If you live inside a Norman Rockwell painting or a Frank Capra movie, then perhaps everyone you interact with knows you by sight and can vouch for your identity. But in the real world, we tote around all sorts of digitally encoded data to verify that we’re entitled to carry out our daily business: the magstripes on our credit cards, the bar codes on movie and sports tickets, the RFID chips in the access cards and key fobs for offices and apartment buildings. Now Cambridge startup iCache wants to simplify things, storing all that data into one credit-card-sized gizmo called, logically enough, the iCache.
The device is part wallet, part Swiss Army knife. It stores personal data in encrypted form on internal microchips, and retrieves that information on demand in whatever format is needed. Want to charge dinner to your AmEx card? Choose that account from the menu on the device’s LCD display, and the card number will be temporarily recorded on the mag-stripe of a plastic card that slides out of the device. Downloaded an electronic dog-food coupon on your PC last night? Just call it up on the display and hand it to the pet store cashier, who can wave it over her barcode scanner.
But the catch in the i-Cache, excuse the pun, is that only the person who owns the data can retrieve it: the device won’t cough up a byte of data until it verifies the owner’s identity via a built-in fingreprint scanner. This supertight security, coupled with the device’s Jack-of-all-trades abilities, could mean an end to bulky wallets and purses, not to mention concerns about loss and theft. If your credentials are stored on an iCache, you don’t have to call dozens of credit card companies and other agencies to get all your old cards canceled and new ones issued. Just call iCache (or, more likely, your bank, since the devices will be distributed first to the platinum customers of big financial institutions), and a new device can be programmed and shipped overnight.
iCache CEO Jon Ramaci, a former member of the manufacturing and technical group at database giant Oracle, says the idea for the iCache device came from working with Oracle customers and watching where information flows—and jams up—in the electronic economy. Says Ramaci, “Every part of the economic flow, from the factory to the warehouse to the point of sale, is digitized today with the exception of the consumer, who is walking around with what amounts to a pocket full of insecure floppy disks—really, a 40- or 50-year-old technology.”

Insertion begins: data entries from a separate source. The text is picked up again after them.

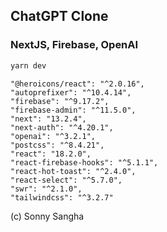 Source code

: ## ChatGPT Clone

### NextJS, Firebase, OpenAI

```bash
yarn dev
```

```
"@heroicons/react": "^2.0.16",
"autoprefixer": "^10.4.14",
"firebase": "^9.17.2",
"firebase-admin": "^11.5.0",
"next": "13.2.4",
"next-auth": "^4.20.1",
"openai": "^3.2.1",
"postcss": "^8.4.21",
"react": "18.2.0",
"react-firebase-hooks": "^5.1.1",
"react-hot-toast": "^2.4.0",
"react-select": "^5.7.0",
"swr": "^2.1.0",
"tailwindcss": "^3.2.7"
```

(c) Sonny Sangha
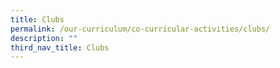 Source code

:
```yaml
---
title: Clubs
permalink: /our-curriculum/co-curricular-activities/clubs/
description: ""
third_nav_title: Clubs
---
```

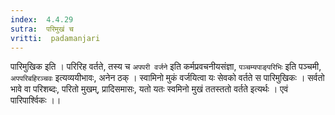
 ```yaml
---
index:  4.4.29
sutra:  परिमुखं च
vritti:  padamanjari
---
```


पारिमुखिक इति । परिरिह वर्तते, तस्य च `अपपरी वर्जने` इति कर्मप्रवचनीयसंज्ञा, `पञ्चम्यपाङ्परिभिः` इति पञ्चमी, `अपपरिबहिरञ्चवः` इत्यव्ययीभावः, अनेन ठक् । स्वामिनो मुकं वर्जयित्वा यः सेवको वर्तते स पारिमुखिकः । सर्वतो भावे वा परिशब्दः, परितो मुखम्, प्रादिसमासः, यतो यतः स्वमिनो मुखं ततस्ततो वर्तते इत्यर्थः । एवं पारिपार्श्विकः ।।

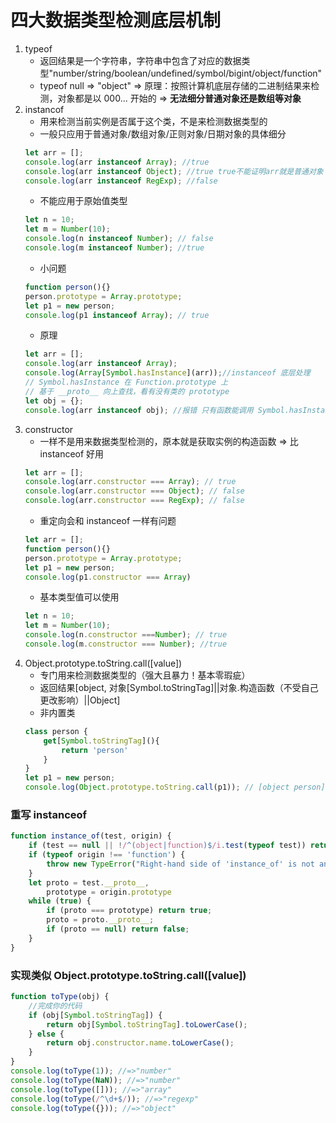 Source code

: # 四大数据类型检测底层机制

1. typeof
    + 返回结果是一个字符串，字符串中包含了对应的数据类型"number/string/boolean/undefined/symbol/bigint/object/function"
    + typeof null => "object" => 原理：按照计算机底层存储的二进制结果来检测，对象都是以 000... 开始的 => **无法细分普通对象还是数组等对象**
2. instancof
    + 用来检测当前实例是否属于这个类，不是来检测数据类型的
    + 一般只应用于普通对象/数组对象/正则对象/日期对象的具体细分
    ```javascript
    let arr = [];
    console.log(arr instanceof Array); //true
    console.log(arr instanceof Object); //true true不能证明arr就是普通对象
    console.log(arr instanceof RegExp); //false
    ```
    + 不能应用于原始值类型
    ```javascript
    let n = 10;
    let m = Number(10);
    console.log(n instanceof Number); // false
    console.log(m instanceof Number); //true
    ```
    + 小问题
    ```javascript
    function person(){}
    person.prototype = Array.prototype;
    let p1 = new person;
    console.log(p1 instanceof Array); // true
    ```
    + 原理
    ```javascript
    let arr = [];
    console.log(arr instanceof Array);
    console.log(Array[Symbol.hasInstance](arr));//instanceof 底层处理
    // Symbol.hasInstance 在 Function.prototype 上
    // 基于 __proto__ 向上查找，看有没有类的 prototype
    let obj = {};
    console.log(arr instanceof obj); //报错 只有函数能调用 Symbol.hasInstance
    ```
3. constructor
    + 一样不是用来数据类型检测的，原本就是获取实例的构造函数 => 比 instanceof 好用
    ```javascript
    let arr = [];
    console.log(arr.constructor === Array); // true
    console.log(arr.constructor === Object); // false
    console.log(arr.constructor === RegExp); // false
    ```
    + 重定向会和 instanceof 一样有问题
    ```javascript
    let arr = [];
    function person(){}
    person.prototype = Array.prototype;
    let p1 = new person;
    console.log(p1.constructor === Array)
    ```
    + 基本类型值可以使用
    ```javascript
    let n = 10;
    let m = Number(10);
    console.log(n.constructor ===Number); // true
    console.log(m.constructor === Number); //true
    ```
4. Object.prototype.toString.call([value])
    + 专门用来检测数据类型的（强大且暴力！基本零瑕疵）
    + 返回结果[object, 对象[Symbol.toStringTag]||对象.构造函数（不受自己更改影响）||Object]
    + 非内置类
    ```javascript
    class person {
        get[Symbol.toStringTag](){
            return 'person'
        }
    }
    let p1 = new person;
    console.log(Object.prototype.toString.call(p1)); // [object person]
    ```
### 重写 instanceof
```javascript
function instance_of(test, origin) {
    if (test == null || !/^(object|function)$/i.test(typeof test)) return false;
    if (typeof origin !== 'function') {
        throw new TypeError("Right-hand side of 'instance_of' is not an object");
    }
    let proto = test.__proto__,
        prototype = origin.prototype
    while (true) {
        if (proto === prototype) return true;
        proto = proto.__proto__;
        if (proto == null) return false;
    }
}
```

### 实现类似 Object.prototype.toString.call([value])
```javascript
function toType(obj) {
    //完成你的代码
    if (obj[Symbol.toStringTag]) {
        return obj[Symbol.toStringTag].toLowerCase();
    } else {
        return obj.constructor.name.toLowerCase();
    }
}
console.log(toType(1)); //=>"number"
console.log(toType(NaN)); //=>"number"
console.log(toType([])); //=>"array"
console.log(toType(/^\d+$/)); //=>"regexp"
console.log(toType({})); //=>"object"
``` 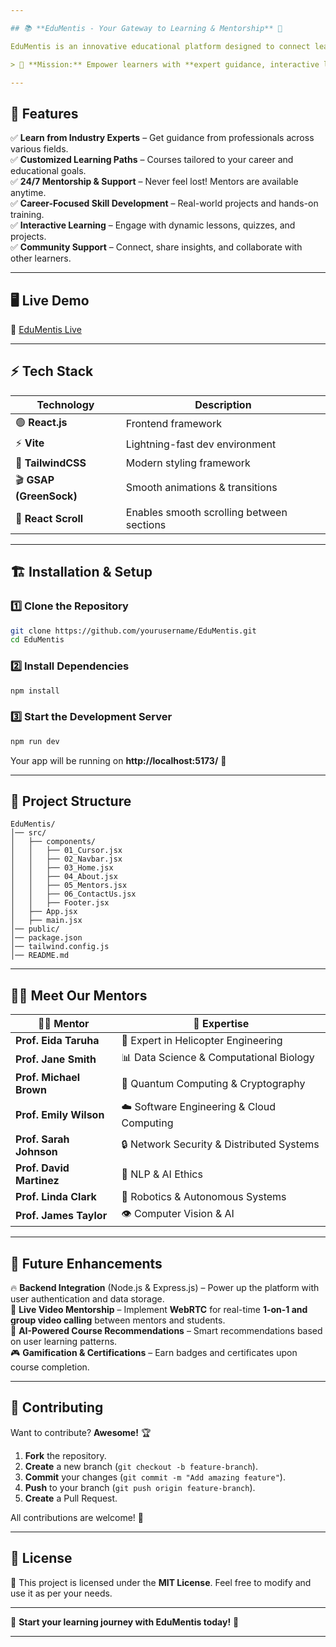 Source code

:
 ```yaml
---

## 📚 **EduMentis - Your Gateway to Learning & Mentorship** 🚀  

EduMentis is an innovative educational platform designed to connect learners with industry experts. Whether you're looking to **gain insights from professionals**, **explore curated courses**, or **receive 24/7 mentorship**, EduMentis provides the perfect ecosystem for growth.  

> 🎯 **Mission:** Empower learners with **expert guidance, interactive learning,** and **career-focused skill development**.

---
```


## 🌟 **Features**  

✅ **Learn from Industry Experts** – Get guidance from professionals across various fields.  
✅ **Customized Learning Paths** – Courses tailored to your career and educational goals.  
✅ **24/7 Mentorship & Support** – Never feel lost! Mentors are available anytime.  
✅ **Career-Focused Skill Development** – Real-world projects and hands-on training.  
✅ **Interactive Learning** – Engage with dynamic lessons, quizzes, and projects.  
✅ **Community Support** – Connect, share insights, and collaborate with other learners.  

---

## 🖥️ **Live Demo**  
🚀 [EduMentis Live](https://edu-mentis-2t2w.vercel.app/)


---

## ⚡ **Tech Stack**  

| Technology  | Description |
|-------------|------------|
| 🟢 **React.js**  | Frontend framework |
| ⚡ **Vite** | Lightning-fast dev environment |
| 🎨 **TailwindCSS** | Modern styling framework |
| 🎬 **GSAP (GreenSock)** | Smooth animations & transitions |
| 📜 **React Scroll** | Enables smooth scrolling between sections |

---

## 🏗️ **Installation & Setup**  

### 1️⃣ Clone the Repository  
```bash
git clone https://github.com/yourusername/EduMentis.git
cd EduMentis
```

### 2️⃣ Install Dependencies  
```bash
npm install
```

### 3️⃣ Start the Development Server  
```bash
npm run dev
```

Your app will be running on **http://localhost:5173/** 🎉

---

## 📌 **Project Structure**  

```
EduMentis/
│── src/
│   ├── components/
│   │   ├── 01_Cursor.jsx
│   │   ├── 02_Navbar.jsx
│   │   ├── 03_Home.jsx
│   │   ├── 04_About.jsx
│   │   ├── 05_Mentors.jsx
│   │   ├── 06_ContactUs.jsx
│   │   ├── Footer.jsx
│   ├── App.jsx
│   ├── main.jsx
│── public/
│── package.json
│── tailwind.config.js
│── README.md
```

---

## 👩‍🏫 **Meet Our Mentors**  

| 👨‍🏫 Mentor | 🌟 Expertise |
|------------|-------------|
| **Prof. Eida Taruha** | 🚁 Expert in Helicopter Engineering |
| **Prof. Jane Smith** | 📊 Data Science & Computational Biology |
| **Prof. Michael Brown** | 🔐 Quantum Computing & Cryptography |
| **Prof. Emily Wilson** | ☁️ Software Engineering & Cloud Computing |
| **Prof. Sarah Johnson** | 🔒 Network Security & Distributed Systems |
| **Prof. David Martinez** | 🤖 NLP & AI Ethics |
| **Prof. Linda Clark** | 🤖 Robotics & Autonomous Systems |
| **Prof. James Taylor** | 👁️ Computer Vision & AI |

---

## 🎯 **Future Enhancements**  

🔥 **Backend Integration** (Node.js & Express.js) – Power up the platform with user authentication and data storage.  
🎥 **Live Video Mentorship** – Implement **WebRTC** for real-time **1-on-1 and group video calling** between mentors and students.  
📌 **AI-Powered Course Recommendations** – Smart recommendations based on user learning patterns.  
🎮 **Gamification & Certifications** – Earn badges and certificates upon course completion.  

---

## 🤝 **Contributing**  

Want to contribute? **Awesome!** 🏆  

1. **Fork** the repository.  
2. **Create** a new branch (`git checkout -b feature-branch`).  
3. **Commit** your changes (`git commit -m "Add amazing feature"`).  
4. **Push** to your branch (`git push origin feature-branch`).  
5. **Create** a Pull Request.  

All contributions are welcome! 🚀  

---

## 📜 **License**  

📄 This project is licensed under the **MIT License**. Feel free to modify and use it as per your needs.  

---

🚀 **Start your learning journey with EduMentis today!** 🚀  

---

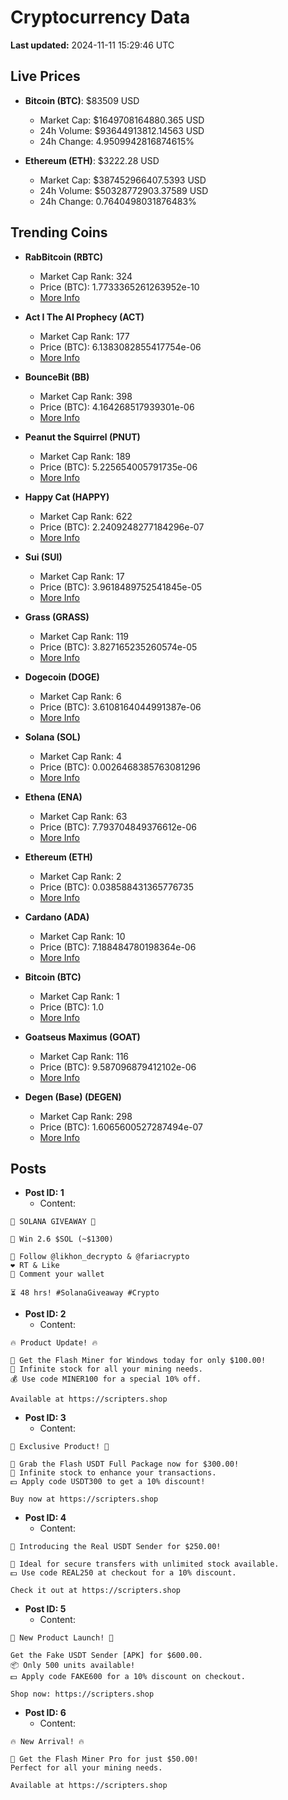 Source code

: # Cryptocurrency Data

**Last updated:** 2024-11-11 15:29:46 UTC

## Live Prices
- **Bitcoin (BTC)**: $83509 USD
  - Market Cap: $1649708164880.365 USD
  - 24h Volume: $93644913812.14563 USD
  - 24h Change: 4.9509942816874615%

- **Ethereum (ETH)**: $3222.28 USD
  - Market Cap: $387452966407.5393 USD
  - 24h Volume: $50328772903.37589 USD
  - 24h Change: 0.7640498031876483%

## Trending Coins
- **RabBitcoin (RBTC)**
  - Market Cap Rank: 324
  - Price (BTC): 1.7733365261263952e-10
  - [More Info](https://www.coingecko.com/en/coins/rabbitcoin)

- **Act I The AI Prophecy (ACT)**
  - Market Cap Rank: 177
  - Price (BTC): 6.1383082855417754e-06
  - [More Info](https://www.coingecko.com/en/coins/act-i-the-ai-prophecy)

- **BounceBit (BB)**
  - Market Cap Rank: 398
  - Price (BTC): 4.164268517939301e-06
  - [More Info](https://www.coingecko.com/en/coins/bouncebit)

- **Peanut the Squirrel (PNUT)**
  - Market Cap Rank: 189
  - Price (BTC): 5.225654005791735e-06
  - [More Info](https://www.coingecko.com/en/coins/peanut-the-squirrel)

- **Happy Cat (HAPPY)**
  - Market Cap Rank: 622
  - Price (BTC): 2.2409248277184296e-07
  - [More Info](https://www.coingecko.com/en/coins/happycat)

- **Sui (SUI)**
  - Market Cap Rank: 17
  - Price (BTC): 3.9618489752541845e-05
  - [More Info](https://www.coingecko.com/en/coins/sui)

- **Grass (GRASS)**
  - Market Cap Rank: 119
  - Price (BTC): 3.827165235260574e-05
  - [More Info](https://www.coingecko.com/en/coins/grass)

- **Dogecoin (DOGE)**
  - Market Cap Rank: 6
  - Price (BTC): 3.6108164044991387e-06
  - [More Info](https://www.coingecko.com/en/coins/dogecoin)

- **Solana (SOL)**
  - Market Cap Rank: 4
  - Price (BTC): 0.0026468385763081296
  - [More Info](https://www.coingecko.com/en/coins/solana)

- **Ethena (ENA)**
  - Market Cap Rank: 63
  - Price (BTC): 7.793704849376612e-06
  - [More Info](https://www.coingecko.com/en/coins/ethena)

- **Ethereum (ETH)**
  - Market Cap Rank: 2
  - Price (BTC): 0.038588431365776735
  - [More Info](https://www.coingecko.com/en/coins/ethereum)

- **Cardano (ADA)**
  - Market Cap Rank: 10
  - Price (BTC): 7.188484780198364e-06
  - [More Info](https://www.coingecko.com/en/coins/cardano)

- **Bitcoin (BTC)**
  - Market Cap Rank: 1
  - Price (BTC): 1.0
  - [More Info](https://www.coingecko.com/en/coins/bitcoin)

- **Goatseus Maximus (GOAT)**
  - Market Cap Rank: 116
  - Price (BTC): 9.587096879412102e-06
  - [More Info](https://www.coingecko.com/en/coins/goatseus-maximus)

- **Degen (Base) (DEGEN)**
  - Market Cap Rank: 298
  - Price (BTC): 1.6065600527287494e-07
  - [More Info](https://www.coingecko.com/en/coins/degen-base)

## Posts
- **Post ID: 1**
  - Content:
```
🚀 SOLANA GIVEAWAY 🚀

🎁 Win 2.6 $SOL (~$1300)

🤝 Follow @likhon_decrypto & @fariacrypto
❤️ RT & Like
💬 Comment your wallet

⏳ 48 hrs! #SolanaGiveaway #Crypto
```

- **Post ID: 2**
  - Content:
```
🔥 Product Update! 🔥

🚀 Get the Flash Miner for Windows today for only $100.00!
🔋 Infinite stock for all your mining needs.
💰 Use code MINER100 for a special 10% off.

Available at https://scripters.shop
```

- **Post ID: 3**
  - Content:
```
🎁 Exclusive Product! 🎁

💸 Grab the Flash USDT Full Package now for $300.00!
🎉 Infinite stock to enhance your transactions.
💵 Apply code USDT300 to get a 10% discount!

Buy now at https://scripters.shop
```

- **Post ID: 4**
  - Content:
```
💎 Introducing the Real USDT Sender for $250.00!

💼 Ideal for secure transfers with unlimited stock available.
💵 Use code REAL250 at checkout for a 10% discount.

Check it out at https://scripters.shop
```

- **Post ID: 5**
  - Content:
```
🚀 New Product Launch! 🚀

Get the Fake USDT Sender [APK] for $600.00.
📦 Only 500 units available!
💵 Apply code FAKE600 for a 10% discount on checkout.

Shop now: https://scripters.shop
```

- **Post ID: 6**
  - Content:
```
🔥 New Arrival! 🔥

💸 Get the Flash Miner Pro for just $50.00!
Perfect for all your mining needs.

Available at https://scripters.shop
```


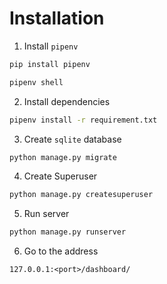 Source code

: # Installation

1. Install `pipenv`
```bash
pip install pipenv
```
```bash
pipenv shell
```

2. Install dependencies
```bash
pipenv install -r requirement.txt
```

3. Create `sqlite` database
```bash
python manage.py migrate
```

4. Create Superuser
```bash
python manage.py createsuperuser
```

5. Run server
```bash
python manage.py runserver
```

6. Go to the address
```
127.0.0.1:<port>/dashboard/
```
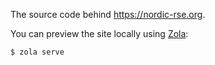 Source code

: The source code behind https://nordic-rse.org.

You can preview the site locally using
[Zola](https://www.getzola.org/documentation/getting-started/overview/):
```
$ zola serve
```
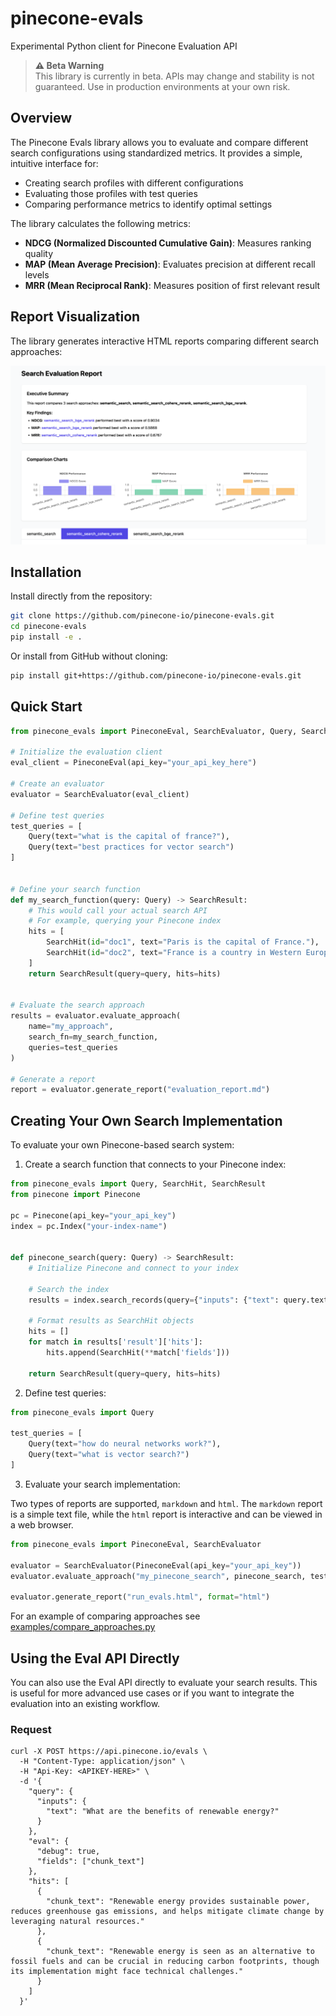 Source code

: # pinecone-evals

Experimental Python client for Pinecone Evaluation API
> **⚠️ Beta Warning**  
> This library is currently in beta. APIs may change and stability is not guaranteed. Use in production environments at your own risk.

## Overview

The Pinecone Evals library allows you to evaluate and compare different search configurations using standardized metrics. It provides a simple, intuitive interface for:

- Creating search profiles with different configurations
- Evaluating those profiles with test queries
- Comparing performance metrics to identify optimal settings

The library calculates the following metrics:

- **NDCG (Normalized Discounted Cumulative Gain)**: Measures ranking quality
- **MAP (Mean Average Precision)**: Evaluates precision at different recall levels
- **MRR (Mean Reciprocal Rank)**: Measures position of first relevant result

## Report Visualization

The library generates interactive HTML reports comparing different search approaches:

![Evaluation Report](docs/report-screenshot.png)

## Installation

Install directly from the repository:

```bash
git clone https://github.com/pinecone-io/pinecone-evals.git
cd pinecone-evals
pip install -e .
```

Or install from GitHub without cloning:

```bash
pip install git+https://github.com/pinecone-io/pinecone-evals.git
```

## Quick Start

```python
from pinecone_evals import PineconeEval, SearchEvaluator, Query, SearchHit, SearchResult

# Initialize the evaluation client
eval_client = PineconeEval(api_key="your_api_key_here")

# Create an evaluator
evaluator = SearchEvaluator(eval_client)

# Define test queries
test_queries = [
    Query(text="what is the capital of france?"),
    Query(text="best practices for vector search")
]


# Define your search function
def my_search_function(query: Query) -> SearchResult:
    # This would call your actual search API
    # For example, querying your Pinecone index
    hits = [
        SearchHit(id="doc1", text="Paris is the capital of France."),
        SearchHit(id="doc2", text="France is a country in Western Europe.")
    ]
    return SearchResult(query=query, hits=hits)


# Evaluate the search approach
results = evaluator.evaluate_approach(
    name="my_approach",
    search_fn=my_search_function,
    queries=test_queries
)

# Generate a report
report = evaluator.generate_report("evaluation_report.md")
```

## Creating Your Own Search Implementation

To evaluate your own Pinecone-based search system:

1. Create a search function that connects to your Pinecone index:

```python
from pinecone_evals import Query, SearchHit, SearchResult
from pinecone import Pinecone

pc = Pinecone(api_key="your_api_key")
index = pc.Index("your-index-name")


def pinecone_search(query: Query) -> SearchResult:
    # Initialize Pinecone and connect to your index

    # Search the index
    results = index.search_records(query={"inputs": {"text": query.text}})

    # Format results as SearchHit objects
    hits = []
    for match in results['result']['hits']:
        hits.append(SearchHit(**match['fields']))

    return SearchResult(query=query, hits=hits)
```

2. Define test queries:

```python
from pinecone_evals import Query

test_queries = [
    Query(text="how do neural networks work?"),
    Query(text="what is vector search?")
]
```

3. Evaluate your search implementation:

Two types of reports are supported, `markdown` and `html`. The `markdown` report is a simple text file, while the `html` report is interactive and can be viewed in a web browser.

```python
from pinecone_evals import PineconeEval, SearchEvaluator

evaluator = SearchEvaluator(PineconeEval(api_key="your_api_key"))
evaluator.evaluate_approach("my_pinecone_search", pinecone_search, test_queries)

evaluator.generate_report("run_evals.html", format="html")
```

For an example of comparing approaches see [examples/compare_approaches.py](examples/compare_approaches.py)

## Using the Eval API Directly

You can also use the Eval API directly to evaluate your search results. This is useful for more advanced use cases or if you want to integrate the evaluation into an existing workflow.

### Request

```shell
curl -X POST https://api.pinecone.io/evals \
  -H "Content-Type: application/json" \
  -H "Api-Key: <APIKEY-HERE>" \
  -d '{
    "query": {
      "inputs": {
        "text": "What are the benefits of renewable energy?"
      }
    },
    "eval": {
      "debug": true,
      "fields": ["chunk_text"]
    },
    "hits": [
      {
        "chunk_text": "Renewable energy provides sustainable power, reduces greenhouse gas emissions, and helps mitigate climate change by leveraging natural resources."
      },
      {
        "chunk_text": "Renewable energy is seen as an alternative to fossil fuels and can be crucial in reducing carbon footprints, though its implementation might face technical challenges."
      }
    ]
  }'
```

The fingerprint scanner is only the first layer of technology protecting personal data stored on the iCache from potential hackers and identity thieves. Data packets aren’t passed anywhere, even between the device’s subcomponents, unless a secure “header” based on the owner’s fingerprint scan is verified first. Components on the device can’t be replaced or tampered with, since they won’t talk to each other at all unless their signatures identify them as the same components the device was “born with” when it was manufactured. And though the card’s data is backed up on remote Web servers, it’s broken up into parts that can only be reconstituted on the device itself. The device far exceeds the security standards issued by Mastercard and other financial giants, Ramaci says. “A good two years’ worth of engineering went into this.”
A “major, major” bank whose name Ramaci says he is not yet at liberty to disclose just completed consumer tests of the iCache in Los Angeles and Chicago. Some 86 percent of users viewed the devices favorably, he says—a very high number in a market where a 20 percent rating is enough to get some products get launched.
Ramaci says that his company, which is backed by angel investors and is in the midst of Series A negotiations with venture capital firms, will announce distribution partnerships with banks and other organizations in early November. The first iCache devices could go out to these companies’ customers as early as the second quarter of 2008. “We’ve talked with many financial institutions, and one, they’re all looking for ways to create stickiness and deeper, more meaningful relationships with their customers,” he says. “Two, they’re looking to prevent a lot of the fraud that goes on now. We are leveraging that.”
ICache devices won’t be available for purchase, at least initially. So there are, apparently, some things money can’t buy. But Ramaci says he recognizes that certain early adopters—perhaps the same people who paid an extra $200 to get an Apple iPhone two months before everyone else (the author included)—will want their own iCaches to flash. “We are not ruling out a direct-to-consumer model,” he says. “We hope to have that by late 2008.”